# Dataset entries

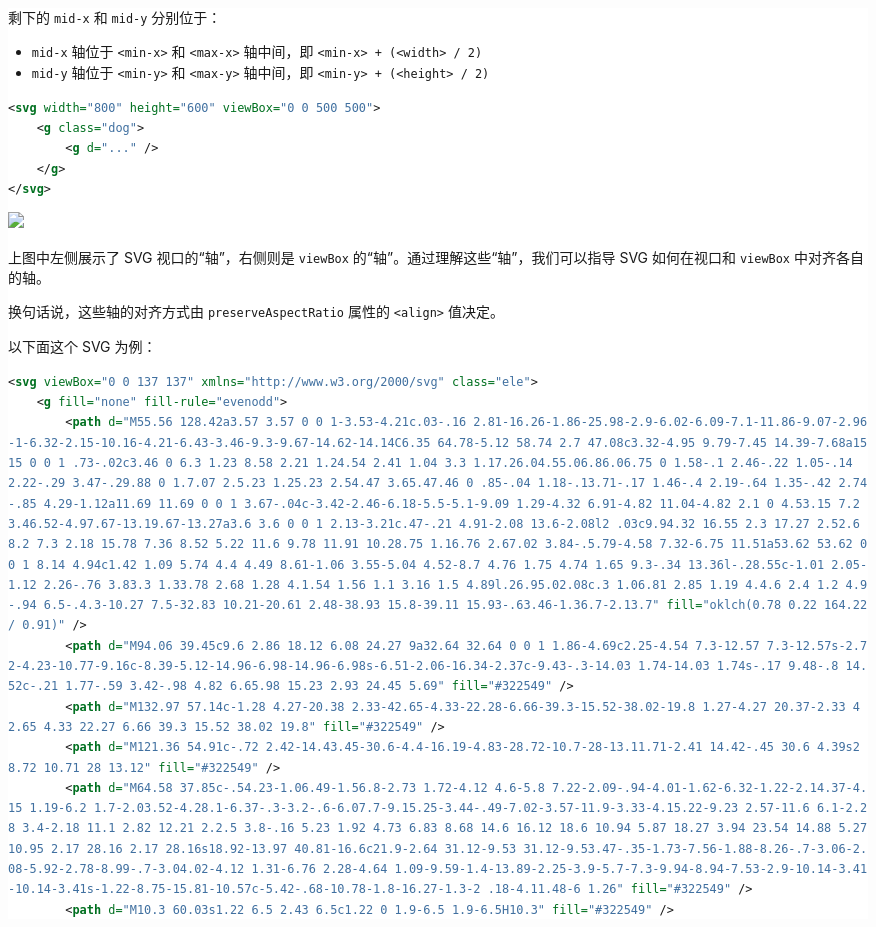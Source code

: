 剩下的 `mid-x` 和 `mid-y` 分别位于：

  


-   `mid-x` 轴位于 `<min-x>` 和 `<max-x>` 轴中间，即 `<min-x> + (<width> / 2)`
-   `mid-y` 轴位于 `<min-y>` 和 `<max-y>` 轴中间，即 `<min-y> + (<height> / 2)`

  


```XML
<svg width="800" height="600" viewBox="0 0 500 500">
    <g class="dog">
        <g d="..." />
    </g>
</svg>
```

  


![](https://p3-juejin.byteimg.com/tos-cn-i-k3u1fbpfcp/742abcd3a8b243d79d14e351ae9c9d10~tplv-k3u1fbpfcp-jj-mark:0:0:0:0:q75.image#?w=4293&h=2339&s=1806546&e=jpg&b=fefefe)

上图中左侧展示了 SVG 视口的“轴”，右侧则是 `viewBox` 的“轴”。通过理解这些“轴”，我们可以指导 SVG 如何在视口和 `viewBox` 中对齐各自的轴。

  


换句话说，这些轴的对齐方式由 `preserveAspectRatio` 属性的 `<align>` 值决定。

  


以下面这个 SVG 为例：

  


```XML
<svg viewBox="0 0 137 137" xmlns="http://www.w3.org/2000/svg" class="ele">
    <g fill="none" fill-rule="evenodd">
        <path d="M55.56 128.42a3.57 3.57 0 0 1-3.53-4.21c.03-.16 2.81-16.26-1.86-25.98-2.9-6.02-6.09-7.1-11.86-9.07-2.96-1-6.32-2.15-10.16-4.21-6.43-3.46-9.3-9.67-14.62-14.14C6.35 64.78-5.12 58.74 2.7 47.08c3.32-4.95 9.79-7.45 14.39-7.68a15 15 0 0 1 .73-.02c3.46 0 6.3 1.23 8.58 2.21 1.24.54 2.41 1.04 3.3 1.17.26.04.55.06.86.06.75 0 1.58-.1 2.46-.22 1.05-.14 2.22-.29 3.47-.29.88 0 1.7.07 2.5.23 1.25.23 2.54.47 3.65.47.46 0 .85-.04 1.18-.13.71-.17 1.46-.4 2.19-.64 1.35-.42 2.74-.85 4.29-1.12a11.69 11.69 0 0 1 3.67-.04c-3.42-2.46-6.18-5.5-5.1-9.09 1.29-4.32 6.91-4.82 11.04-4.82 2.1 0 4.53.15 7.23.46.52-4.97.67-13.19.67-13.27a3.6 3.6 0 0 1 2.13-3.21c.47-.21 4.91-2.08 13.6-2.08l2 .03c9.94.32 16.55 2.3 17.27 2.52.68.2 7.3 2.18 15.78 7.36 8.52 5.22 11.6 9.78 11.91 10.28.75 1.16.76 2.67.02 3.84-.5.79-4.58 7.32-6.75 11.51a53.62 53.62 0 0 1 8.14 4.94c1.42 1.09 5.74 4.4 4.49 8.61-1.06 3.55-5.04 4.52-8.7 4.76 1.75 4.74 1.65 9.3-.34 13.36l-.28.55c-1.01 2.05-1.12 2.26-.76 3.83.3 1.33.78 2.68 1.28 4.1.54 1.56 1.1 3.16 1.5 4.89l.26.95.02.08c.3 1.06.81 2.85 1.19 4.4.6 2.4 1.2 4.9-.94 6.5-.4.3-10.27 7.5-32.83 10.21-20.61 2.48-38.93 15.8-39.11 15.93-.63.46-1.36.7-2.13.7" fill="oklch(0.78 0.22 164.22 / 0.91)" />
        <path d="M94.06 39.45c9.6 2.86 18.12 6.08 24.27 9a32.64 32.64 0 0 1 1.86-4.69c2.25-4.54 7.3-12.57 7.3-12.57s-2.72-4.23-10.77-9.16c-8.39-5.12-14.96-6.98-14.96-6.98s-6.51-2.06-16.34-2.37c-9.43-.3-14.03 1.74-14.03 1.74s-.17 9.48-.8 14.52c-.21 1.77-.59 3.42-.98 4.82 6.65.98 15.23 2.93 24.45 5.69" fill="#322549" />
        <path d="M132.97 57.14c-1.28 4.27-20.38 2.33-42.65-4.33-22.28-6.66-39.3-15.52-38.02-19.8 1.27-4.27 20.37-2.33 42.65 4.33 22.27 6.66 39.3 15.52 38.02 19.8" fill="#322549" />
        <path d="M121.36 54.91c-.72 2.42-14.43.45-30.6-4.4-16.19-4.83-28.72-10.7-28-13.11.71-2.41 14.42-.45 30.6 4.39s28.72 10.71 28 13.12" fill="#322549" />
        <path d="M64.58 37.85c-.54.23-1.06.49-1.56.8-2.73 1.72-4.12 4.6-5.8 7.22-2.09-.94-4.01-1.62-6.32-1.22-2.14.37-4.15 1.19-6.2 1.7-2.03.52-4.28.1-6.37-.3-3.2-.6-6.07.7-9.15.25-3.44-.49-7.02-3.57-11.9-3.33-4.15.22-9.23 2.57-11.6 6.1-2.28 3.4-2.18 11.1 2.82 12.21 2.2.5 3.8-.16 5.23 1.92 4.73 6.83 8.68 14.6 16.12 18.6 10.94 5.87 18.27 3.94 23.54 14.88 5.27 10.95 2.17 28.16 2.17 28.16s18.92-13.97 40.81-16.6c21.9-2.64 31.12-9.53 31.12-9.53.47-.35-1.73-7.56-1.88-8.26-.7-3.06-2.08-5.92-2.78-8.99-.7-3.04.02-4.12 1.31-6.76 2.28-4.64 1.09-9.59-1.4-13.89-2.25-3.9-5.7-7.3-9.94-8.94-7.53-2.9-10.14-3.41-10.14-3.41s-1.22-8.75-15.81-10.57c-5.42-.68-10.78-1.8-16.27-1.3-2 .18-4.11.48-6 1.26" fill="#322549" />
        <path d="M10.3 60.03s1.22 6.5 2.43 6.5c1.22 0 1.9-6.5 1.9-6.5H10.3" fill="#322549" />
```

# Activity
Each line above should be returned exactly as written, apart from any pictures.

# Response area
Source code

: 剩下的 `mid-x` 和 `mid-y` 分别位于：

  


-   `mid-x` 轴位于 `<min-x>` 和 `<max-x>` 轴中间，即 `<min-x> + (<width> / 2)`
-   `mid-y` 轴位于 `<min-y>` 和 `<max-y>` 轴中间，即 `<min-y> + (<height> / 2)`

  


```XML
<svg width="800" height="600" viewBox="0 0 500 500">
    <g class="dog">
        <g d="..." />
    </g>
</svg>
```

  


![](https://p3-juejin.byteimg.com/tos-cn-i-k3u1fbpfcp/742abcd3a8b243d79d14e351ae9c9d10~tplv-k3u1fbpfcp-jj-mark:0:0:0:0:q75.image#?w=4293&h=2339&s=1806546&e=jpg&b=fefefe)

上图中左侧展示了 SVG 视口的“轴”，右侧则是 `viewBox` 的“轴”。通过理解这些“轴”，我们可以指导 SVG 如何在视口和 `viewBox` 中对齐各自的轴。

  


换句话说，这些轴的对齐方式由 `preserveAspectRatio` 属性的 `<align>` 值决定。

  


以下面这个 SVG 为例：

  


```XML
<svg viewBox="0 0 137 137" xmlns="http://www.w3.org/2000/svg" class="ele">
    <g fill="none" fill-rule="evenodd">
        <path d="M55.56 128.42a3.57 3.57 0 0 1-3.53-4.21c.03-.16 2.81-16.26-1.86-25.98-2.9-6.02-6.09-7.1-11.86-9.07-2.96-1-6.32-2.15-10.16-4.21-6.43-3.46-9.3-9.67-14.62-14.14C6.35 64.78-5.12 58.74 2.7 47.08c3.32-4.95 9.79-7.45 14.39-7.68a15 15 0 0 1 .73-.02c3.46 0 6.3 1.23 8.58 2.21 1.24.54 2.41 1.04 3.3 1.17.26.04.55.06.86.06.75 0 1.58-.1 2.46-.22 1.05-.14 2.22-.29 3.47-.29.88 0 1.7.07 2.5.23 1.25.23 2.54.47 3.65.47.46 0 .85-.04 1.18-.13.71-.17 1.46-.4 2.19-.64 1.35-.42 2.74-.85 4.29-1.12a11.69 11.69 0 0 1 3.67-.04c-3.42-2.46-6.18-5.5-5.1-9.09 1.29-4.32 6.91-4.82 11.04-4.82 2.1 0 4.53.15 7.23.46.52-4.97.67-13.19.67-13.27a3.6 3.6 0 0 1 2.13-3.21c.47-.21 4.91-2.08 13.6-2.08l2 .03c9.94.32 16.55 2.3 17.27 2.52.68.2 7.3 2.18 15.78 7.36 8.52 5.22 11.6 9.78 11.91 10.28.75 1.16.76 2.67.02 3.84-.5.79-4.58 7.32-6.75 11.51a53.62 53.62 0 0 1 8.14 4.94c1.42 1.09 5.74 4.4 4.49 8.61-1.06 3.55-5.04 4.52-8.7 4.76 1.75 4.74 1.65 9.3-.34 13.36l-.28.55c-1.01 2.05-1.12 2.26-.76 3.83.3 1.33.78 2.68 1.28 4.1.54 1.56 1.1 3.16 1.5 4.89l.26.95.02.08c.3 1.06.81 2.85 1.19 4.4.6 2.4 1.2 4.9-.94 6.5-.4.3-10.27 7.5-32.83 10.21-20.61 2.48-38.93 15.8-39.11 15.93-.63.46-1.36.7-2.13.7" fill="oklch(0.78 0.22 164.22 / 0.91)" />
        <path d="M94.06 39.45c9.6 2.86 18.12 6.08 24.27 9a32.64 32.64 0 0 1 1.86-4.69c2.25-4.54 7.3-12.57 7.3-12.57s-2.72-4.23-10.77-9.16c-8.39-5.12-14.96-6.98-14.96-6.98s-6.51-2.06-16.34-2.37c-9.43-.3-14.03 1.74-14.03 1.74s-.17 9.48-.8 14.52c-.21 1.77-.59 3.42-.98 4.82 6.65.98 15.23 2.93 24.45 5.69" fill="#322549" />
        <path d="M132.97 57.14c-1.28 4.27-20.38 2.33-42.65-4.33-22.28-6.66-39.3-15.52-38.02-19.8 1.27-4.27 20.37-2.33 42.65 4.33 22.27 6.66 39.3 15.52 38.02 19.8" fill="#322549" />
        <path d="M121.36 54.91c-.72 2.42-14.43.45-30.6-4.4-16.19-4.83-28.72-10.7-28-13.11.71-2.41 14.42-.45 30.6 4.39s28.72 10.71 28 13.12" fill="#322549" />
        <path d="M64.58 37.85c-.54.23-1.06.49-1.56.8-2.73 1.72-4.12 4.6-5.8 7.22-2.09-.94-4.01-1.62-6.32-1.22-2.14.37-4.15 1.19-6.2 1.7-2.03.52-4.28.1-6.37-.3-3.2-.6-6.07.7-9.15.25-3.44-.49-7.02-3.57-11.9-3.33-4.15.22-9.23 2.57-11.6 6.1-2.28 3.4-2.18 11.1 2.82 12.21 2.2.5 3.8-.16 5.23 1.92 4.73 6.83 8.68 14.6 16.12 18.6 10.94 5.87 18.27 3.94 23.54 14.88 5.27 10.95 2.17 28.16 2.17 28.16s18.92-13.97 40.81-16.6c21.9-2.64 31.12-9.53 31.12-9.53.47-.35-1.73-7.56-1.88-8.26-.7-3.06-2.08-5.92-2.78-8.99-.7-3.04.02-4.12 1.31-6.76 2.28-4.64 1.09-9.59-1.4-13.89-2.25-3.9-5.7-7.3-9.94-8.94-7.53-2.9-10.14-3.41-10.14-3.41s-1.22-8.75-15.81-10.57c-5.42-.68-10.78-1.8-16.27-1.3-2 .18-4.11.48-6 1.26" fill="#322549" />
        <path d="M10.3 60.03s1.22 6.5 2.43 6.5c1.22 0 1.9-6.5 1.9-6.5H10.3" fill="#322549" />
```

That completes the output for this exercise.